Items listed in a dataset
══════════
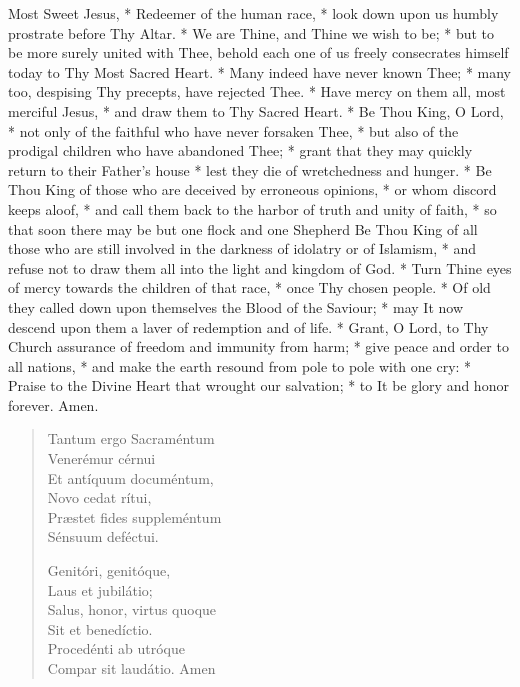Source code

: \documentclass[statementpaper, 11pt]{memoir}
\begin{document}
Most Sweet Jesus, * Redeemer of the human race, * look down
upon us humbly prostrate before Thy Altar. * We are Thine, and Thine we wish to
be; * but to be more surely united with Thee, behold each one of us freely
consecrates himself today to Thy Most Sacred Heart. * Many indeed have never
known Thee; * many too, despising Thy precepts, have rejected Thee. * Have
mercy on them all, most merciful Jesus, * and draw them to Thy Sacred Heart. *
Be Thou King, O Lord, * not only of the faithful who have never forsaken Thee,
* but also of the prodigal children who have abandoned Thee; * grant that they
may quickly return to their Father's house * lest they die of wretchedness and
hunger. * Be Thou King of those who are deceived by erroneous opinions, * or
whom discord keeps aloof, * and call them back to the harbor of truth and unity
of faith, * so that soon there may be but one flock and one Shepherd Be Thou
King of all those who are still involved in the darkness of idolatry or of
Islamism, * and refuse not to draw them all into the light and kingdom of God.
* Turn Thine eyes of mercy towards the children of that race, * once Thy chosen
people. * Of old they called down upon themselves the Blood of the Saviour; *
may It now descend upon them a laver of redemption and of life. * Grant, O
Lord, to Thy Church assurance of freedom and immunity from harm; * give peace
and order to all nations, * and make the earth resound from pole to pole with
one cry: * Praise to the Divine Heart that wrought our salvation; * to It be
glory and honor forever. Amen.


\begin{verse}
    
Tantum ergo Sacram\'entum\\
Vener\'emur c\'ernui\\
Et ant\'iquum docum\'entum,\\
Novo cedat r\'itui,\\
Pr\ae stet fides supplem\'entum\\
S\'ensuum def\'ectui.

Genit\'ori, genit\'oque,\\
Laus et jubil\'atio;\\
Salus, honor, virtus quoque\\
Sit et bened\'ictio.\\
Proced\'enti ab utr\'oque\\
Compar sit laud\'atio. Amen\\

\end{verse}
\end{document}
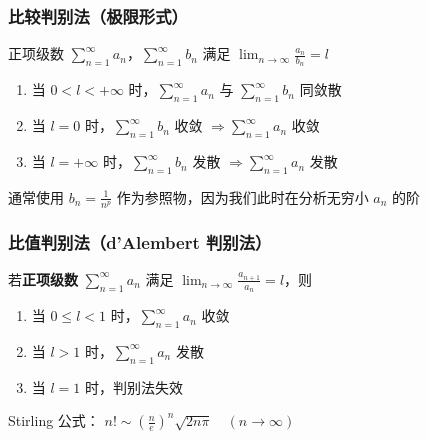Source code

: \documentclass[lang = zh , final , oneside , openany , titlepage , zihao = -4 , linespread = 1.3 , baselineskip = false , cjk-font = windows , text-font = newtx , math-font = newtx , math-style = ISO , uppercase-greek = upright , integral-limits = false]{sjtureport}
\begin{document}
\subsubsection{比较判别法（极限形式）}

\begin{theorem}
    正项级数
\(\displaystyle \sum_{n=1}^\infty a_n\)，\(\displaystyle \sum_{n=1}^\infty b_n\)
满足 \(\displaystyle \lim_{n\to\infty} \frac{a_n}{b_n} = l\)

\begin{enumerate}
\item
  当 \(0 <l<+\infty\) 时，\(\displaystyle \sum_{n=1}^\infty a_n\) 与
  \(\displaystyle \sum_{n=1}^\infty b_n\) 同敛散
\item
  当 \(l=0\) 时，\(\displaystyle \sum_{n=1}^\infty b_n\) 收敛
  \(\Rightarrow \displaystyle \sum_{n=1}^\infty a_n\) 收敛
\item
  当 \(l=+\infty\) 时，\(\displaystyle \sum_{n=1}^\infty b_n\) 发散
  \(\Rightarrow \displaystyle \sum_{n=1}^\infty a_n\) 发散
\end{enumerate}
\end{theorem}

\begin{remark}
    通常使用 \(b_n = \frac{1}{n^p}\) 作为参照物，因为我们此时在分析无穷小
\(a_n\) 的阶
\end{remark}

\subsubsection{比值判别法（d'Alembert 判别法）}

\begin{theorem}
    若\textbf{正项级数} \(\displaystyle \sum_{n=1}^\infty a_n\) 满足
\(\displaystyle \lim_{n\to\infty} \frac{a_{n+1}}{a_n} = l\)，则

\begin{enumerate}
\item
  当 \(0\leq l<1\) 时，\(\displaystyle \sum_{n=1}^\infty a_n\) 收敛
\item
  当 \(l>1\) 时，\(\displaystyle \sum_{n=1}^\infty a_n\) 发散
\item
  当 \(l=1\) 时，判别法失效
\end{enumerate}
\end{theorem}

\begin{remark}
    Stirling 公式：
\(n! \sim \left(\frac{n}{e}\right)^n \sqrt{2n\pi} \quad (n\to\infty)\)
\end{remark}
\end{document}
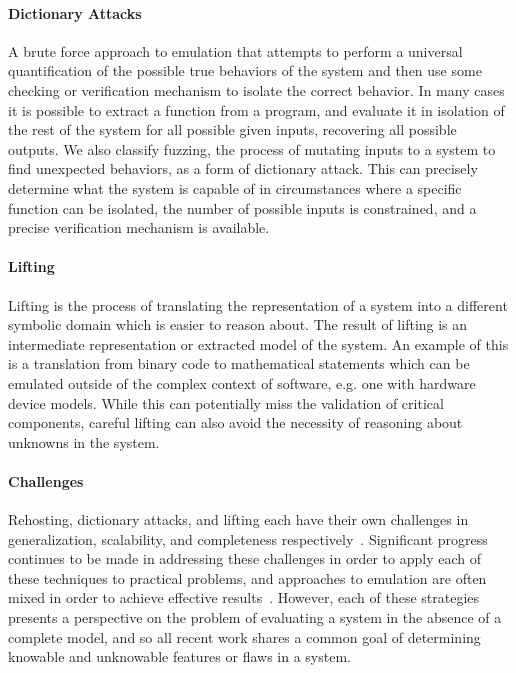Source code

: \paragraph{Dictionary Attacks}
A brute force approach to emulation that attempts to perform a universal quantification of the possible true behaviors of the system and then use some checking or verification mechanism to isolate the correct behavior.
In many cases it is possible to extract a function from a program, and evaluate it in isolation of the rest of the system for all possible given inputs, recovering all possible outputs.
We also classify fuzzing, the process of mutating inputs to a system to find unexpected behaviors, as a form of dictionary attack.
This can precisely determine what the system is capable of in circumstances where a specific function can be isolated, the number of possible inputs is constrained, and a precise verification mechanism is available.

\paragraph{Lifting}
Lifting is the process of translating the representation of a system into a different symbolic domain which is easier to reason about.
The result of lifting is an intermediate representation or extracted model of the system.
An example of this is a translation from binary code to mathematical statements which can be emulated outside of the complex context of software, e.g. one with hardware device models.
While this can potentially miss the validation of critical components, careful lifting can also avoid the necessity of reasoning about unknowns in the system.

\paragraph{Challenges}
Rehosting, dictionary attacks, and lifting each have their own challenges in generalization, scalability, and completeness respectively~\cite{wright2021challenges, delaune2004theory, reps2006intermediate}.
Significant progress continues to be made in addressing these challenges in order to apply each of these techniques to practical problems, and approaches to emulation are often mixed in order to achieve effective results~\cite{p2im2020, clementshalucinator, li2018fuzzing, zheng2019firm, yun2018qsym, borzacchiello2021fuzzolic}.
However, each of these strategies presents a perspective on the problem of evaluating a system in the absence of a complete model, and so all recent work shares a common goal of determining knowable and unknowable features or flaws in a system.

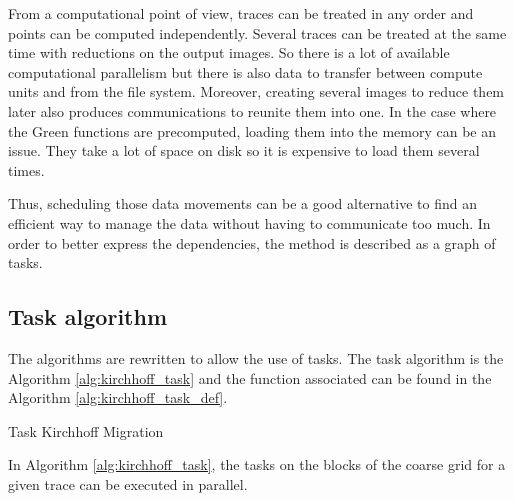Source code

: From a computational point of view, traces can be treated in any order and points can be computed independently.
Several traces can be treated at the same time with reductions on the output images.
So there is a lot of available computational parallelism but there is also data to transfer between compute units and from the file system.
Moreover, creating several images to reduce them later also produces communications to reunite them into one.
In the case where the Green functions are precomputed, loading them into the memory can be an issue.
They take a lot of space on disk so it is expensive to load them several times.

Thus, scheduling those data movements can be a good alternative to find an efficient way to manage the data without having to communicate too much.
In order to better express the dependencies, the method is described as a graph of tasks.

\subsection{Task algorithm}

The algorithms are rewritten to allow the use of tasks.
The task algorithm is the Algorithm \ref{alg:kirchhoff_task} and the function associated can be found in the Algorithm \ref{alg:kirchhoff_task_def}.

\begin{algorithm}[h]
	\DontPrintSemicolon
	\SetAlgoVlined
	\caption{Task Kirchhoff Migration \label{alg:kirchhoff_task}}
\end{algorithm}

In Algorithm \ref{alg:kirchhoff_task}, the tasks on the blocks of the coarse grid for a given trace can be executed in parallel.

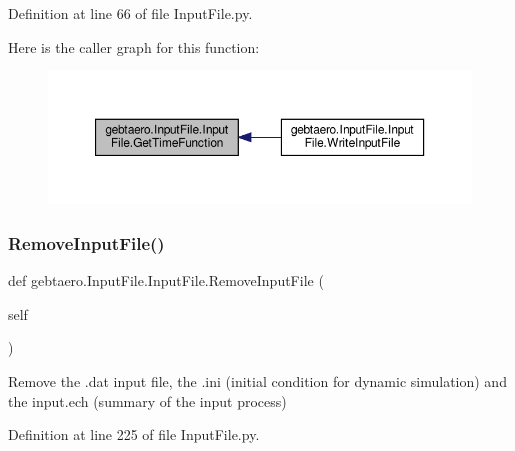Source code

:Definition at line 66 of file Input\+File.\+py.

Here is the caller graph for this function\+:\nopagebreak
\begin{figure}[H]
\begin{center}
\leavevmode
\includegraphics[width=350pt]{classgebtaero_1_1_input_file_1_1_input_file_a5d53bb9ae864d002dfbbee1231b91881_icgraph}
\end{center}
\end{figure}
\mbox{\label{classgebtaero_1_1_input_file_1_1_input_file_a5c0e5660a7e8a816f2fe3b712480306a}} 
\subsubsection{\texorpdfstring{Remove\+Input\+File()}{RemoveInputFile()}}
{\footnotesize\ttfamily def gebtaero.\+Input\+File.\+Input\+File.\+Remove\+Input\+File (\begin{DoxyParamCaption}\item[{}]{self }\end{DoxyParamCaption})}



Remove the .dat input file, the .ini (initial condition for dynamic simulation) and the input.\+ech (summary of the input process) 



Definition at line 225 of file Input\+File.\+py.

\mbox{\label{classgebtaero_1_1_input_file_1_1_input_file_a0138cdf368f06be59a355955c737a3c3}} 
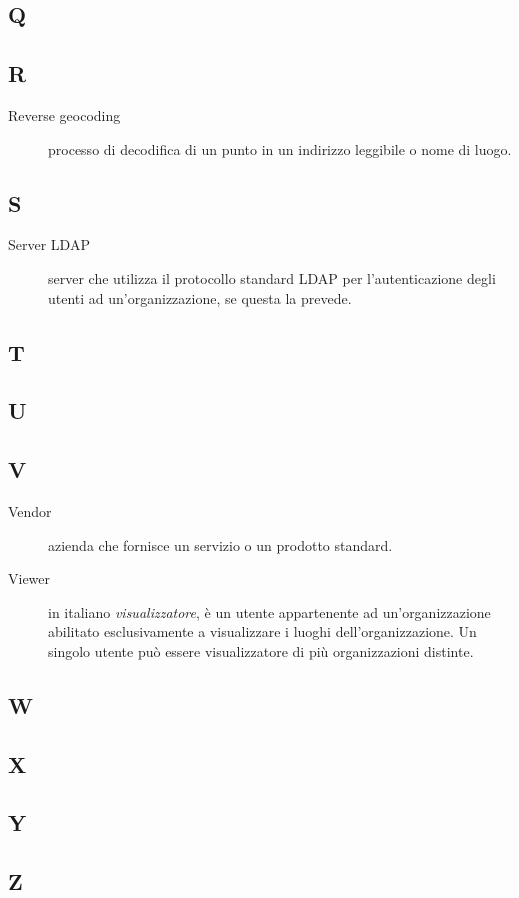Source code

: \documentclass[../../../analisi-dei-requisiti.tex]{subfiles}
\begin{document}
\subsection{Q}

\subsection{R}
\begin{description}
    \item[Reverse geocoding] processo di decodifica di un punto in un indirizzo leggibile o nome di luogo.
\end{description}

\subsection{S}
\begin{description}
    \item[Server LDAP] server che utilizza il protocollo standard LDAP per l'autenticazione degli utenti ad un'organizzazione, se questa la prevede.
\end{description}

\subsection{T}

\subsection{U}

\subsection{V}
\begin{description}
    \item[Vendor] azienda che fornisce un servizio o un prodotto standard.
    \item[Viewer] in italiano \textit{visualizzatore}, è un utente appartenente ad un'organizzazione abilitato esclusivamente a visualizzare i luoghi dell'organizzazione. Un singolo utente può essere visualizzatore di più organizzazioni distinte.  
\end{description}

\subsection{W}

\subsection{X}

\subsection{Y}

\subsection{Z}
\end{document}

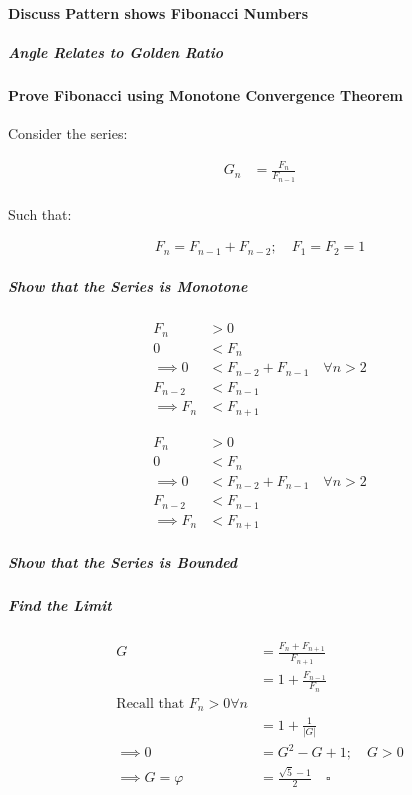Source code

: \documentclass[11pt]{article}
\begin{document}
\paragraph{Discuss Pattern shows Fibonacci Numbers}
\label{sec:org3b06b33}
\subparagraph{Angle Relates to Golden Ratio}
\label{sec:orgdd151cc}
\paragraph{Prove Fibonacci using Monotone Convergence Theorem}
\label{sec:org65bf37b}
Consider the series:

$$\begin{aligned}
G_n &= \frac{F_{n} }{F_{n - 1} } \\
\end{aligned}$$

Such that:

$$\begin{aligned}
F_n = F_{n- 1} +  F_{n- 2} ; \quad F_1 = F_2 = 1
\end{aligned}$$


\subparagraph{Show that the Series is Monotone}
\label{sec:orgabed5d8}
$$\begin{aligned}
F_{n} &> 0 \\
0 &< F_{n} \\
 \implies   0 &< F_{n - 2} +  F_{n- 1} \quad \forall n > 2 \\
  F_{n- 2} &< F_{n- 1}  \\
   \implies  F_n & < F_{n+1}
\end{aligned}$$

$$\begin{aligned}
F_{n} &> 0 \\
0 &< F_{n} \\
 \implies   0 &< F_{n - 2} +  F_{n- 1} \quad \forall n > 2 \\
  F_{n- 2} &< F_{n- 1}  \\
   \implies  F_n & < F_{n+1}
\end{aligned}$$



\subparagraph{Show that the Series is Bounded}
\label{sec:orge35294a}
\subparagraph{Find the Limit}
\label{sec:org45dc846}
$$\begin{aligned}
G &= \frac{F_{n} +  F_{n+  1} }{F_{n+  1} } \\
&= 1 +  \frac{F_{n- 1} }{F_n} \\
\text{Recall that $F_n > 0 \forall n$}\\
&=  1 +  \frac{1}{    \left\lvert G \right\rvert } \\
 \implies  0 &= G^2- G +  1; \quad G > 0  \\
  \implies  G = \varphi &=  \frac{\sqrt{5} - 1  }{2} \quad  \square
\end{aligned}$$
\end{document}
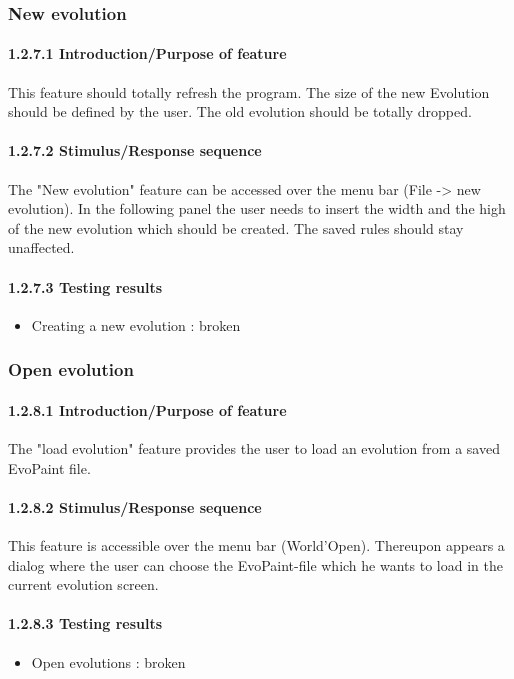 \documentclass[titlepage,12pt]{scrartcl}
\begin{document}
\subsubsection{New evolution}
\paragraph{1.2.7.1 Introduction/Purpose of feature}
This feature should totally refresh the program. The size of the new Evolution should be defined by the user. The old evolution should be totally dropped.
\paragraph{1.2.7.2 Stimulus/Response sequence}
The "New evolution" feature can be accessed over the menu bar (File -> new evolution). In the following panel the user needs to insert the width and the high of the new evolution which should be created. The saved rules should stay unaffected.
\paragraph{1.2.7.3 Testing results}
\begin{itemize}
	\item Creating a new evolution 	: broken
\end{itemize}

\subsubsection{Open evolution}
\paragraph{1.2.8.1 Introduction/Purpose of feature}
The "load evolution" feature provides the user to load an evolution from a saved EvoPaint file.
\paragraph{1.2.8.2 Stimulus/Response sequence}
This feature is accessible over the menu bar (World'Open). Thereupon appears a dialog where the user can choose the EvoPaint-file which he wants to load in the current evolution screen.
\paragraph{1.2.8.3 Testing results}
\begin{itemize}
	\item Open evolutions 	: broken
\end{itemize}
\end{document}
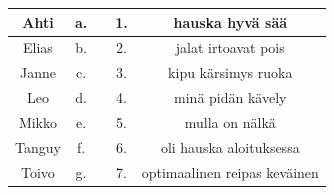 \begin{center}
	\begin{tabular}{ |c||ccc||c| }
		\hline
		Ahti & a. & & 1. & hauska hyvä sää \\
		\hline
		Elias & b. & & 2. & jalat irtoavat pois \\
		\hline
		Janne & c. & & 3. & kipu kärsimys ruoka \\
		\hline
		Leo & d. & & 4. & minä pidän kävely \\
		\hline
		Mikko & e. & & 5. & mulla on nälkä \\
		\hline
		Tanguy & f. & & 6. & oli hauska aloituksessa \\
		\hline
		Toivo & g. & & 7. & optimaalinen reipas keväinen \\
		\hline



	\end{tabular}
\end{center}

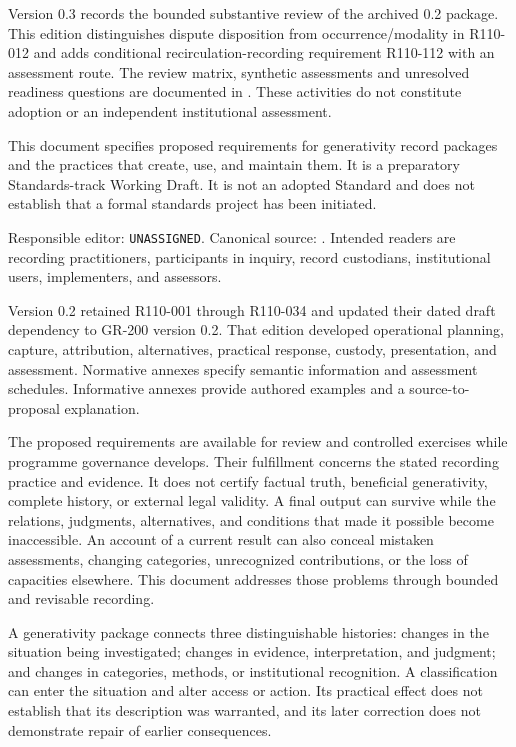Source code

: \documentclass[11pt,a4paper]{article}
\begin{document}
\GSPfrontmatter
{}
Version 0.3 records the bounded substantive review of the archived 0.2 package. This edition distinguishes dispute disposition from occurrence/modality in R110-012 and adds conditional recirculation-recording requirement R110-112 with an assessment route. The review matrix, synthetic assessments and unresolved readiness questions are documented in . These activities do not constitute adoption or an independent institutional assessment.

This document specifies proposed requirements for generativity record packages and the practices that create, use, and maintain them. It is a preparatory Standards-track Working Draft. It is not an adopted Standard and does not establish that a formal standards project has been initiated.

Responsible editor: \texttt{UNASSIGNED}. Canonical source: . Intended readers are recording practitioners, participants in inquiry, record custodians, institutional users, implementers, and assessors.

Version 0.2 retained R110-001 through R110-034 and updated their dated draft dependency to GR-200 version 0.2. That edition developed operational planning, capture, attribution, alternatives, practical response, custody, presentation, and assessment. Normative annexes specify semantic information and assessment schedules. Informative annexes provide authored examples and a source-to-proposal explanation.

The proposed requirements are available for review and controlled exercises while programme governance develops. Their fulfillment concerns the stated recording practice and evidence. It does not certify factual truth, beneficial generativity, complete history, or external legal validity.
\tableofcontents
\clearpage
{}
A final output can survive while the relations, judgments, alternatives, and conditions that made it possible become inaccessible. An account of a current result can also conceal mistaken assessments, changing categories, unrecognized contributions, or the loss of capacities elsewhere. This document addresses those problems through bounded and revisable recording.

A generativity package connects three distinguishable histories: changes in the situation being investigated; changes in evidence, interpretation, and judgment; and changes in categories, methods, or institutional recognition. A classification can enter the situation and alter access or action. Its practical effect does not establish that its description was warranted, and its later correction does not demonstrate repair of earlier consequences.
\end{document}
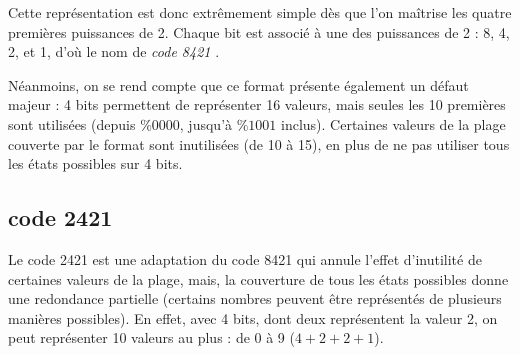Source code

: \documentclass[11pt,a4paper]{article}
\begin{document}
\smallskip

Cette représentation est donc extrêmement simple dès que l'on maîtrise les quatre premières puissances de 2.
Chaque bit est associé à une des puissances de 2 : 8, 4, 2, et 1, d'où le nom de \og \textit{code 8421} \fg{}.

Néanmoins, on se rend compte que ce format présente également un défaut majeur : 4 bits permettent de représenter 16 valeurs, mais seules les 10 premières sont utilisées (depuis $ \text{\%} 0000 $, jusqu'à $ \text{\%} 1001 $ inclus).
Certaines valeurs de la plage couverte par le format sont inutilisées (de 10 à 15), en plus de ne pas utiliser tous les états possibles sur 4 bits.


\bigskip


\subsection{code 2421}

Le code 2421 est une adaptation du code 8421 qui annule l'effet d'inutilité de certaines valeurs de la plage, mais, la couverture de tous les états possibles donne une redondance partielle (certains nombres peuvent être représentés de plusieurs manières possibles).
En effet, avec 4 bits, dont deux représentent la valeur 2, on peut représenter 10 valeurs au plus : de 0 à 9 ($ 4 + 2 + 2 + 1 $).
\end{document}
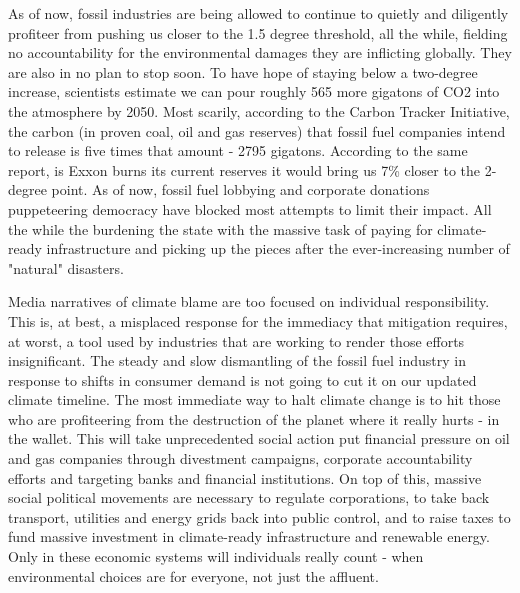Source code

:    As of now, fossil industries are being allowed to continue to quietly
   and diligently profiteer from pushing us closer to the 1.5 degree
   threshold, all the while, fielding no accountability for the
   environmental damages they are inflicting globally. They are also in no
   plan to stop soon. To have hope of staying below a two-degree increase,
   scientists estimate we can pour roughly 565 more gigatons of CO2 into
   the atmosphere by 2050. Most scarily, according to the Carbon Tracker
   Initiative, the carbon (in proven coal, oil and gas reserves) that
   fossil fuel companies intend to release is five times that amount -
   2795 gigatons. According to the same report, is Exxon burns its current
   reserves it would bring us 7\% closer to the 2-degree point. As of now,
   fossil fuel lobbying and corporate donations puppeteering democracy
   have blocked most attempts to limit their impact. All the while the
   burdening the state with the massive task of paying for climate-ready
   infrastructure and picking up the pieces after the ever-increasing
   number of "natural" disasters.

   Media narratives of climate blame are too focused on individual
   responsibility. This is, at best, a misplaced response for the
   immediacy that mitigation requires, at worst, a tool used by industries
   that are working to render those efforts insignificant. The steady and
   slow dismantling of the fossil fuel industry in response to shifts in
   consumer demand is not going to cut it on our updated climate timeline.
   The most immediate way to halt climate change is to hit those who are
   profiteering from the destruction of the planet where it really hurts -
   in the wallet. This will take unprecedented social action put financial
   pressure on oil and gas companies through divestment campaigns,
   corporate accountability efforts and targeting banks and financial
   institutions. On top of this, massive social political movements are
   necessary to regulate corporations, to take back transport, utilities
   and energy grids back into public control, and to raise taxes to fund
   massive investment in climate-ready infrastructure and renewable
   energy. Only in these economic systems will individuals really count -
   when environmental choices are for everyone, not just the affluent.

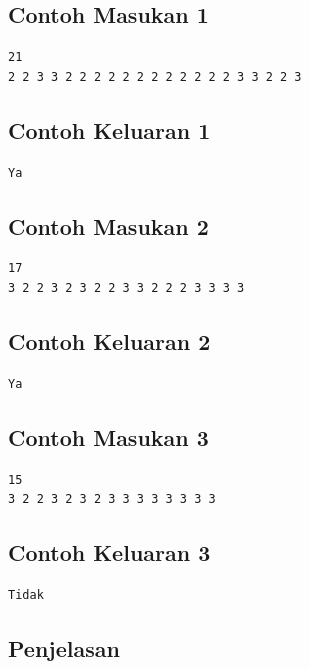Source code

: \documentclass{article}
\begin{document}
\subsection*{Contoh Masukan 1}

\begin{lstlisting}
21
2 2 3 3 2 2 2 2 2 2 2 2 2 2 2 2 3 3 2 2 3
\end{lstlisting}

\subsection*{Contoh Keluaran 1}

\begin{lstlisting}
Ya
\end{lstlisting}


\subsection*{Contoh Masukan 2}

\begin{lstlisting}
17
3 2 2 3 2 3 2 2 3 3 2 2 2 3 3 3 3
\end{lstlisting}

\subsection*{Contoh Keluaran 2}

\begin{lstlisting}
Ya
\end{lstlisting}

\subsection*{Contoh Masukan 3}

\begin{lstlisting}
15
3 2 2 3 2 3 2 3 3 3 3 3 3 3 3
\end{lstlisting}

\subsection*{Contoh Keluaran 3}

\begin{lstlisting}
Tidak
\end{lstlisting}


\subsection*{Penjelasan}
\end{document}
══════════
• [TASK REQUIREMENTS] In the records above, find the line with "Rehosting, dictionary attacks, and" and the line with "In the case". Write out exactly those lines and every one between, with no pictures and no other lines.

• [YOUR SOLUTION]
Rehosting, dictionary attacks, and lifting each have their own challenges in generalization, scalability, and completeness respectively~\cite{wright2021challenges, delaune2004theory, reps2006intermediate}.
Significant progress continues to be made in addressing these challenges in order to apply each of these techniques to practical problems, and approaches to emulation are often mixed in order to achieve effective results~\cite{p2im2020, clementshalucinator, li2018fuzzing, zheng2019firm, yun2018qsym, borzacchiello2021fuzzolic}.
However, each of these strategies presents a perspective on the problem of evaluating a system in the absence of a complete model, and so all recent work shares a common goal of determining knowable and unknowable features or flaws in a system.

Source code

: From a computational point of view, traces can be treated in any order and points can be computed independently.
Several traces can be treated at the same time with reductions on the output images.
So there is a lot of available computational parallelism but there is also data to transfer between compute units and from the file system.
Moreover, creating several images to reduce them later also produces communications to reunite them into one.
In the case where the Green functions are precomputed, loading them into the memory can be an issue.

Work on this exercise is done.